Crossing the Great Divide

You can get there from here – but it isn't easy. That's the experience of pedestrians moving between downtown Vancouver and the Vancouver National Historic Reserve.

Interstate 5 currently divides the city, with a crossing at Evergreen Boulevard and the recently-completed Land Bridge over Highway 14 the only pedestrian access points between downtown and the green spaces and businesses located at Fort Vancouver.

However, with the proposed Community Connector project, these two integral parts of the city may be finally integrated once more.

Rebirth of an idea              

A 7th Street pedestrian bridge over I-5 has been discussed for over a decade, however, funding has never been available, said Matt Ransom, transportation planning manager for the city of Vancouver. Today, as part of the larger Columbia River Crossing project, there is a chance to not only get a 7th Street bridge, but a two-block wide "Community Connector" as well.

Currently, the CRC proposal calls for three acres to be set aside at the Vancouver Historic Reserve's western edge, a move that puts the freeway disconcertingly close to the old Post Hospital and other historic buildings. The construction of the Community Connector serves as required mitigation by Federal law for the CRC's property, noise and environmental impacts.

But more than just mitigation, reconnecting downtown Vancouver with the Reserve would be a "substantial economic development driver," according to Elson Strahan, president and CEO of the Fort Vancouver National Trust. As Strahan pointed out, the Reserve receives about one million visitors per year, while downtown Vancouver has its own set of patrons.

"Visitors and business owners would benefit by letting these two flows integrate," Strahan said.

Ransom agreed.

"Development may pop up in unanticipated ways to support activity on the connector corridor," Ransom said.

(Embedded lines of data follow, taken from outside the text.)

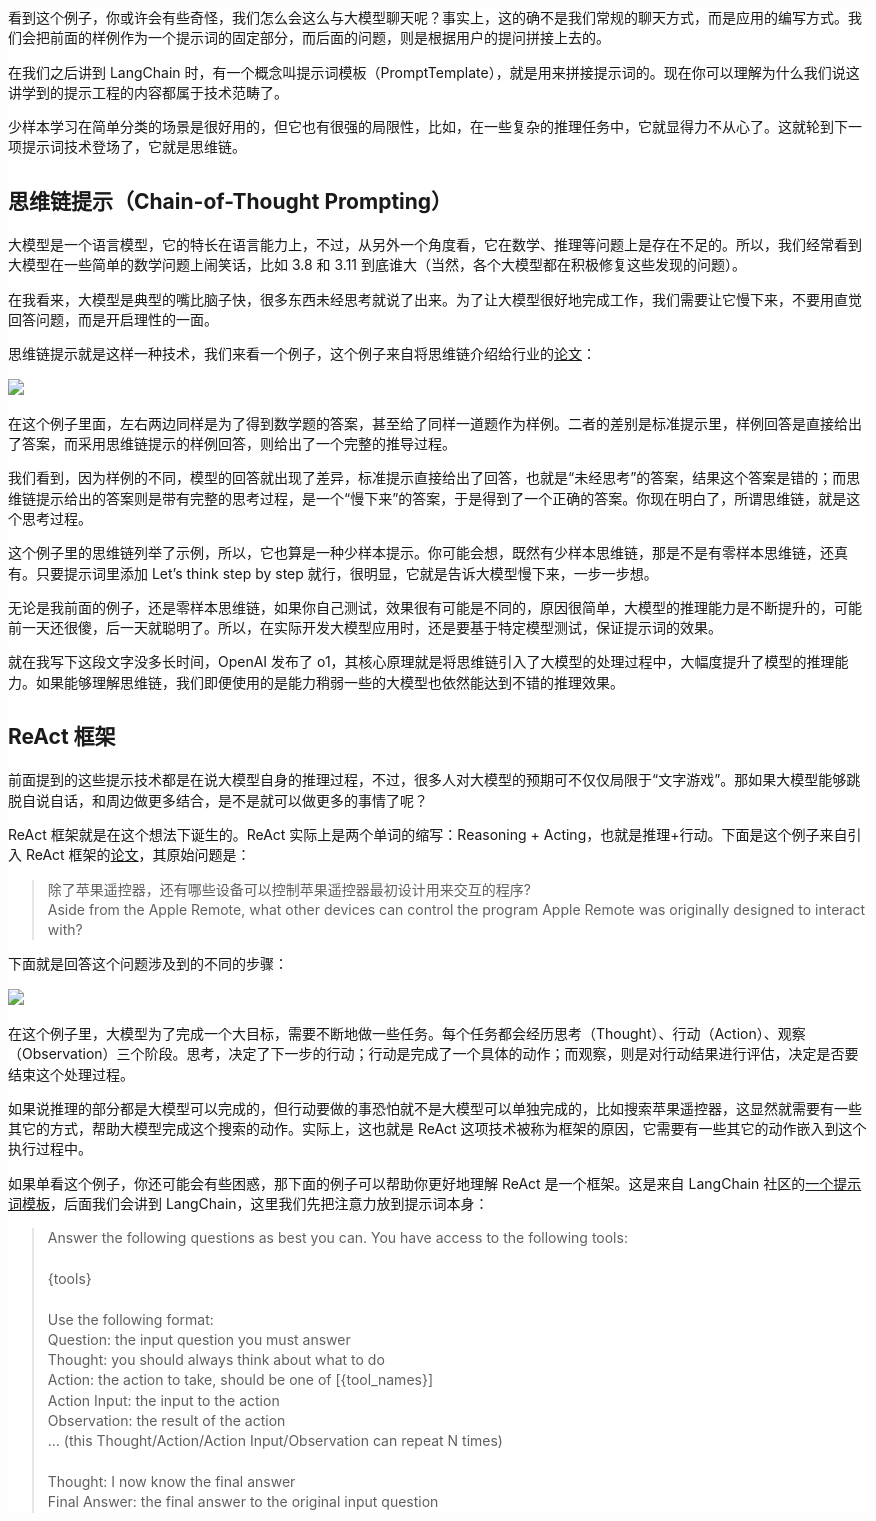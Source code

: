 看到这个例子，你或许会有些奇怪，我们怎么会这么与大模型聊天呢？事实上，这的确不是我们常规的聊天方式，而是应用的编写方式。我们会把前面的样例作为一个提示词的固定部分，而后面的问题，则是根据用户的提问拼接上去的。

在我们之后讲到 LangChain 时，有一个概念叫提示词模板（PromptTemplate），就是用来拼接提示词的。现在你可以理解为什么我们说这讲学到的提示工程的内容都属于技术范畴了。

少样本学习在简单分类的场景是很好用的，但它也有很强的局限性，比如，在一些复杂的推理任务中，它就显得力不从心了。这就轮到下一项提示词技术登场了，它就是思维链。

## 思维链提示（Chain-of-Thought Prompting）

大模型是一个语言模型，它的特长在语言能力上，不过，从另外一个角度看，它在数学、推理等问题上是存在不足的。所以，我们经常看到大模型在一些简单的数学问题上闹笑话，比如 3.8 和 3.11 到底谁大（当然，各个大模型都在积极修复这些发现的问题）。

在我看来，大模型是典型的嘴比脑子快，很多东西未经思考就说了出来。为了让大模型很好地完成工作，我们需要让它慢下来，不要用直觉回答问题，而是开启理性的一面。

思维链提示就是这样一种技术，我们来看一个例子，这个例子来自将思维链介绍给行业的[论文](https://arxiv.org/pdf/2201.11903)：

![](https://static001.geekbang.org/resource/image/b1/1e/b15e7951d55da02dec18075896c86c1e.jpg?wh=2086x1034)

在这个例子里面，左右两边同样是为了得到数学题的答案，甚至给了同样一道题作为样例。二者的差别是标准提示里，样例回答是直接给出了答案，而采用思维链提示的样例回答，则给出了一个完整的推导过程。

我们看到，因为样例的不同，模型的回答就出现了差异，标准提示直接给出了回答，也就是“未经思考”的答案，结果这个答案是错的；而思维链提示给出的答案则是带有完整的思考过程，是一个“慢下来”的答案，于是得到了一个正确的答案。你现在明白了，所谓思维链，就是这个思考过程。

这个例子里的思维链列举了示例，所以，它也算是一种少样本提示。你可能会想，既然有少样本思维链，那是不是有零样本思维链，还真有。只要提示词里添加 Let’s think step by step 就行，很明显，它就是告诉大模型慢下来，一步一步想。

无论是我前面的例子，还是零样本思维链，如果你自己测试，效果很有可能是不同的，原因很简单，大模型的推理能力是不断提升的，可能前一天还很傻，后一天就聪明了。所以，在实际开发大模型应用时，还是要基于特定模型测试，保证提示词的效果。

就在我写下这段文字没多长时间，OpenAI 发布了 o1，其核心原理就是将思维链引入了大模型的处理过程中，大幅度提升了模型的推理能力。如果能够理解思维链，我们即便使用的是能力稍弱一些的大模型也依然能达到不错的推理效果。

## ReAct 框架

前面提到的这些提示技术都是在说大模型自身的推理过程，不过，很多人对大模型的预期可不仅仅局限于“文字游戏”。那如果大模型能够跳脱自说自话，和周边做更多结合，是不是就可以做更多的事情了呢？

ReAct 框架就是在这个想法下诞生的。ReAct 实际上是两个单词的缩写：Reasoning + Acting，也就是推理+行动。下面是这个例子来自引入 ReAct 框架的[论文](https://arxiv.org/abs/2210.03629)，其原始问题是：

> 除了苹果遥控器，还有哪些设备可以控制苹果遥控器最初设计用来交互的程序?  
> Aside from the Apple Remote, what other devices can control the program Apple Remote was originally designed to interact with?

下面就是回答这个问题涉及到的不同的步骤：

![](https://static001.geekbang.org/resource/image/37/5d/374e31c78c730e38615ace6f0d49675d.jpg?wh=4408x3110)

在这个例子里，大模型为了完成一个大目标，需要不断地做一些任务。每个任务都会经历思考（Thought）、行动（Action）、观察（Observation）三个阶段。思考，决定了下一步的行动；行动是完成了一个具体的动作；而观察，则是对行动结果进行评估，决定是否要结束这个处理过程。

如果说推理的部分都是大模型可以完成的，但行动要做的事恐怕就不是大模型可以单独完成的，比如搜索苹果遥控器，这显然就需要有一些其它的方式，帮助大模型完成这个搜索的动作。实际上，这也就是 ReAct 这项技术被称为框架的原因，它需要有一些其它的动作嵌入到这个执行过程中。

如果单看这个例子，你还可能会有些困惑，那下面的例子可以帮助你更好地理解 ReAct 是一个框架。这是来自 LangChain 社区的[一个提示词模板](https://smith.langchain.com/hub/hwchase17/react)，后面我们会讲到 LangChain，这里我们先把注意力放到提示词本身：

> Answer the following questions as best you can. You have access to the following tools:  
> 　  
> {tools}  
> 　  
> Use the following format:  
> Question: the input question you must answer  
> Thought: you should always think about what to do  
> Action: the action to take, should be one of \[{tool\_names}]  
> Action Input: the input to the action  
> Observation: the result of the action  
> … (this Thought/Action/Action Input/Observation can repeat N times)  
> 　  
> Thought: I now know the final answer  
> Final Answer: the final answer to the original input question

It's the concrete – and a whole lot more       

The result of a design competition held last year, the proposed Community Connector is the brainchild of Seattle-based landscape architectural firm Gustafson Guthrie Nichol Ltd., Portland-based Allied Works Architecture and Kevin Acosta, a civil structural engineer who works for New York-based Arup, a global engineering consulting firm.

The winning design envisions a two-block expanse of walkways, green spaces, trees and other native plants, including a reflecting pond and sculptural pieces that reflect the natural geology of the area.

On the west side, the central walkway of the Community Connector would lie outside the new Main Library of the Fort Vancouver Regional Library District, currently under construction; on the east, it would lead people naturally to the Reserve's parade ground and Post Hospital.

One of the major challenges in creating the design, said Allied principal Kyle Lommen, was to create an attractive pedestrian experience, while extending the design to include the experience of motorists passing underneath. To this end, the proposed tunnel resembles more of a grotto that reflects Washington state's volcanic geology, with natural light provided by two transparent fissure walls allowing the sunshine from above to filter below.

Stepped earth plates will accommodate the soil, plants and walkways. Jennifer Guthrie, director at Gustafson Guthrie Nichol, said the project involves interesting grading and topology puzzles. Providing sufficient clearance for freeway traffic as well as adequate soil depth for mature trees was another logistical challenge, Guthrie said.

The key to solving these puzzles, said Acosta, lies in creating a "voided biaxial slab" with a "migrating deck." In lay terms, this is a structure with a two-way spanning slab with weight-reduction features.

According to Acosta, the structure will be 790 feet north to south and 250 feet from one side of I-5 to the other. The structural depth will average three feet, of which the deck is 10 inches deep and the rest consists of support beams oriented in two oblique (slanting) directions. The support beams will be a foot thick, spaced roughly 10 feet apart. Because the structure will be built in sections, said Guthrie, impact on I-5 traffic should be minimal, requiring single-lane closures during the construction process.

A lot remains to be done  

Guthrie stressed that the design was just a proposal. She indicated that they wanted to get the public's feedback to ensure it was the right approach for their city. "It's an entry point for the state," Guthrie said, "but it's also a functioning piece for Vancouver as well."

With funding, as well as the final design of the CRC still very much in doubt, the Community Connector remains a proposal waiting to be integrated into the overall CRC process. No groundbreaking or actual work is expected to happen for at least one to two years. But for those who have a long-term perspective, the project engenders hope and excitement.

"The construction of the CRC bridge and connectors will provide exceptional long-term benefits over the next 50 to 100 years," Strahan said.